Over the last two weeks, protests against a tax reform proposed by the Colombian government have left dozens of people dead, injured hundreds more, and brought much of the country to a standstill. At least 15 people have been killed in Cali, Colombia’s third-largest city, where more than 10,000 troops and police officers are fighting rioters who’ve barricaded the main highway, burned buses and attacked police stations. The violence threatens the stability of South America’s second-most-populous democracy and a key partner in the US’s war against drug trafficking. It also underscores the urgent need to help Latin America return to growth and bring the pandemic under control.
The coronavirus has devastated Colombia’s economy, which had been the fastest-growing in South America. In response to the outbreak, President Ivan Duque imposed a strict national lockdown while introducing a program of direct aid payments to 3 million poor households, including 1 million without bank accounts. Those measures have largely failed to alleviate the country’s suffering. Its economy contracted by 6.8% in 2020, pushing some 2.8 million more Colombians into extreme poverty. The share of the population considered to be middle-class has shrunk to 25.4%, the lowest in a decade.
The reform bill sent to Congress last month would have made the monthly income subsidy of about $44 permanent and offered it to an additional 1.7 million Colombians. To offset the costs and preserve Colombia’s credit rating, however, Duque aimed to increase tax revenue — which is among the lowest as a percentage of gross domestic product of any OECD nation — by requiring more middle-class households to pay income taxes.
The plan also expanded levies on carbon emissions and eliminated exemptions to the value-added tax that largely benefited the affluent. An array of trade unions, students, farmers and truckers took to the streets in protest, clashing violently with police, blocking highways,
and causing nationwide gasoline shortages.

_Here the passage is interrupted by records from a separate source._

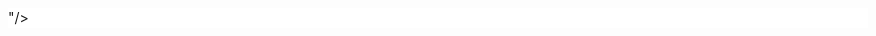   "/>
<polygon clip-path="url(#clip02)" points="
399.956,327.551 399.956,369.674 422.523,369.674 422.523,327.551 399.956,327.551 399.956,327.551 
  " fill="#0099ff" fill-opacity="1"/>
<polyline clip-path="url(#clip02)" style="stroke:#00002d; stroke-width:0.8; stroke-opacity:1; fill:none" points="
  399.956,327.551 399.956,369.674 422.523,369.674 422.523,327.551 399.956,327.551 
  "/>
<polygon clip-path="url(#clip02)" points="
422.523,343.07 422.523,369.674 445.09,369.674 445.09,343.07 422.523,343.07 422.523,343.07 
  " fill="#0099ff" fill-opacity="1"/>
<polyline clip-path="url(#clip02)" style="stroke:#00002d; stroke-width:0.8; stroke-opacity:1; fill:none" points="
  422.523,343.07 422.523,369.674 445.09,369.674 445.09,343.07 422.523,343.07 
  "/>
<polygon clip-path="url(#clip02)" points="
445.09,351.938 445.09,369.674 467.657,369.674 467.657,351.938 445.09,351.938 445.09,351.938 
  " fill="#0099ff" fill-opacity="1"/>
<polyline clip-path="url(#clip02)" style="stroke:#00002d; stroke-width:0.8; stroke-opacity:1; fill:none" points="
  445.09,351.938 445.09,369.674 467.657,369.674 467.657,351.938 445.09,351.938 
  "/>
<polygon clip-path="url(#clip02)" points="
467.657,367.457 467.657,369.674 490.224,369.674 490.224,367.457 467.657,367.457 467.657,367.457 
  " fill="#0099ff" fill-opacity="1"/>
<polyline clip-path="url(#clip02)" style="stroke:#00002d; stroke-width:0.8; stroke-opacity:1; fill:none" points="
  467.657,367.457 467.657,369.674 490.224,369.674 490.224,367.457 467.657,367.457 
  "/>
<polygon clip-path="url(#clip02)" points="
490.224,369.674 490.224,369.674 512.791,369.674 512.791,369.674 490.224,369.674 490.224,369.674 
  " fill="#0099ff" fill-opacity="1"/>
<polyline clip-path="url(#clip02)" style="stroke:#00002d; stroke-width:0.8; stroke-opacity:1; fill:none" points="
  490.224,369.674 490.224,369.674 512.791,369.674 490.224,369.674 
  "/>
<polygon clip-path="url(#clip02)" points="
512.791,367.457 512.791,369.674 535.358,369.674 535.358,367.457 512.791,367.457 512.791,367.457 
  " fill="#0099ff" fill-opacity="1"/>
<polyline clip-path="url(#clip02)" style="stroke:#00002d; stroke-width:0.8; stroke-opacity:1; fill:none" points="
  512.791,367.457 512.791,369.674 535.358,369.674 535.358,367.457 512.791,367.457 
  "/>
<polygon clip-path="url(#clip02)" points="
535.358,369.674 535.358,369.674 557.925,369.674 557.925,369.674 535.358,369.674 535.358,369.674 
  " fill="#0099ff" fill-opacity="1"/>
<polyline clip-path="url(#clip02)" style="stroke:#00002d; stroke-width:0.8; stroke-opacity:1; fill:none" points="
  535.358,369.674 535.358,369.674 557.925,369.674 535.358,369.674 
  "/>
<polygon clip-path="url(#clip02)" points="
557.925,367.457 557.925,369.674 580.492,369.674 580.492,367.457 557.925,367.457 557.925,367.457 
  " fill="#0099ff" fill-opacity="1"/>
<polyline clip-path="url(#clip02)" style="stroke:#00002d; stroke-width:0.8; stroke-opacity:1; fill:none" points="
  557.925,367.457 557.925,369.674 580.492,369.674 580.492,367.457 557.925,367.457 
  "/>
<polygon clip-path="url(#clip00)" points="
505.547,74.5015 578.063,74.5015 578.063,44.2615 505.547,44.2615 
  " fill="#ffffff" fill-opacity="1"/>
<polyline clip-path="url(#clip00)" style="stroke:#00002d; stroke-width:0.8; stroke-opacity:1; fill:none" points="
  505.547,74.5015 578.063,74.5015 578.063,44.2615 505.547,44.2615 505.547,74.5015 
  "/>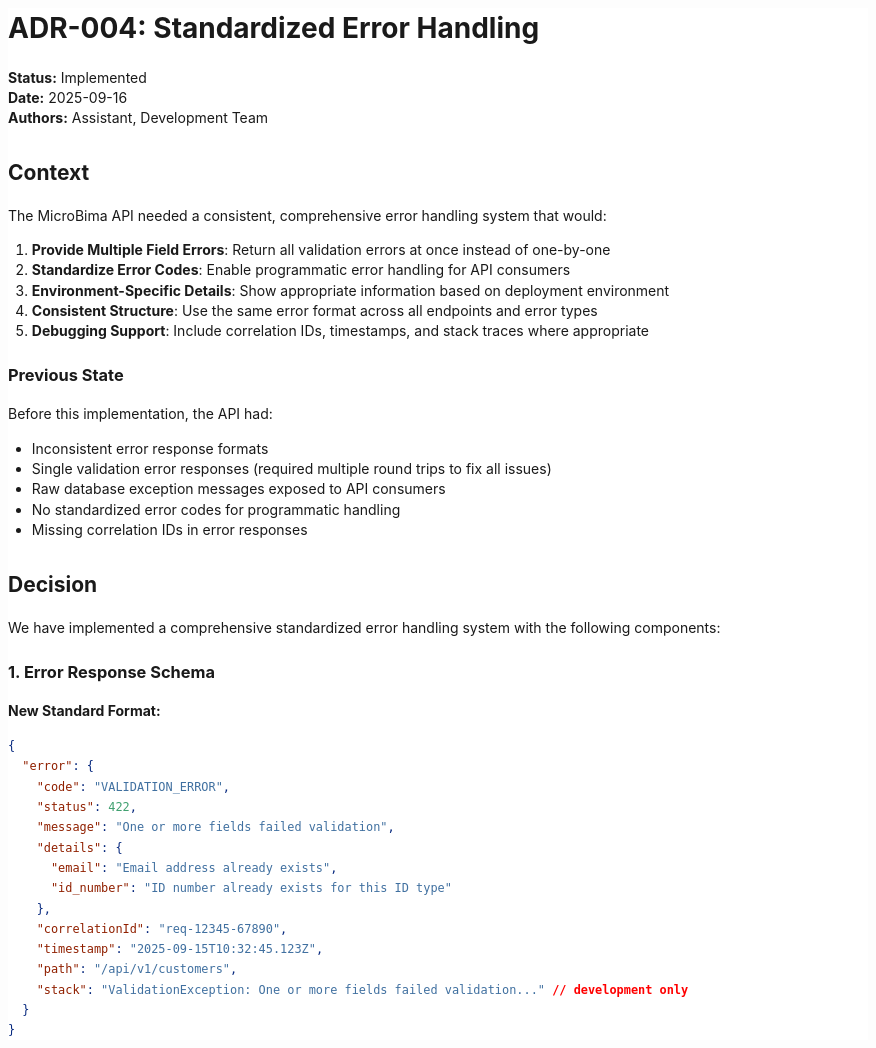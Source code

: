 # ADR-004: Standardized Error Handling

**Status:** Implemented  
**Date:** 2025-09-16  
**Authors:** Assistant, Development Team  

## Context

The MicroBima API needed a consistent, comprehensive error handling system that would:

1. **Provide Multiple Field Errors**: Return all validation errors at once instead of one-by-one
2. **Standardize Error Codes**: Enable programmatic error handling for API consumers
3. **Environment-Specific Details**: Show appropriate information based on deployment environment
4. **Consistent Structure**: Use the same error format across all endpoints and error types
5. **Debugging Support**: Include correlation IDs, timestamps, and stack traces where appropriate

### Previous State

Before this implementation, the API had:
- Inconsistent error response formats
- Single validation error responses (required multiple round trips to fix all issues)
- Raw database exception messages exposed to API consumers
- No standardized error codes for programmatic handling
- Missing correlation IDs in error responses

## Decision

We have implemented a comprehensive standardized error handling system with the following components:

### 1. Error Response Schema

**New Standard Format:**
```json
{
  "error": {
    "code": "VALIDATION_ERROR",
    "status": 422,
    "message": "One or more fields failed validation",
    "details": {
      "email": "Email address already exists",
      "id_number": "ID number already exists for this ID type"
    },
    "correlationId": "req-12345-67890",
    "timestamp": "2025-09-15T10:32:45.123Z",
    "path": "/api/v1/customers",
    "stack": "ValidationException: One or more fields failed validation..." // development only
  }
}
```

In response, Duque has withdrawn his original plan and accepted the resignation of his finance minister. Yet that’s done little to placate the protesters, who’ve been further inflamed by the lethal response of the security forces. With presidential elections set for next year, disaffection with Duque is boosting leftist opposition leader Gustavo Petro, an ex-guerrilla who has expressed admiration for the late Venezuelan strongman Hugo Chávez.
Colombia’s turmoil reflects a wider crisis. Throughout Latin America, low vaccination rates and a surge in Covid variants have prolonged the pandemic and forced governments to maintain high levels of public spending, even as tax revenue has plummeted and growth remains sluggish.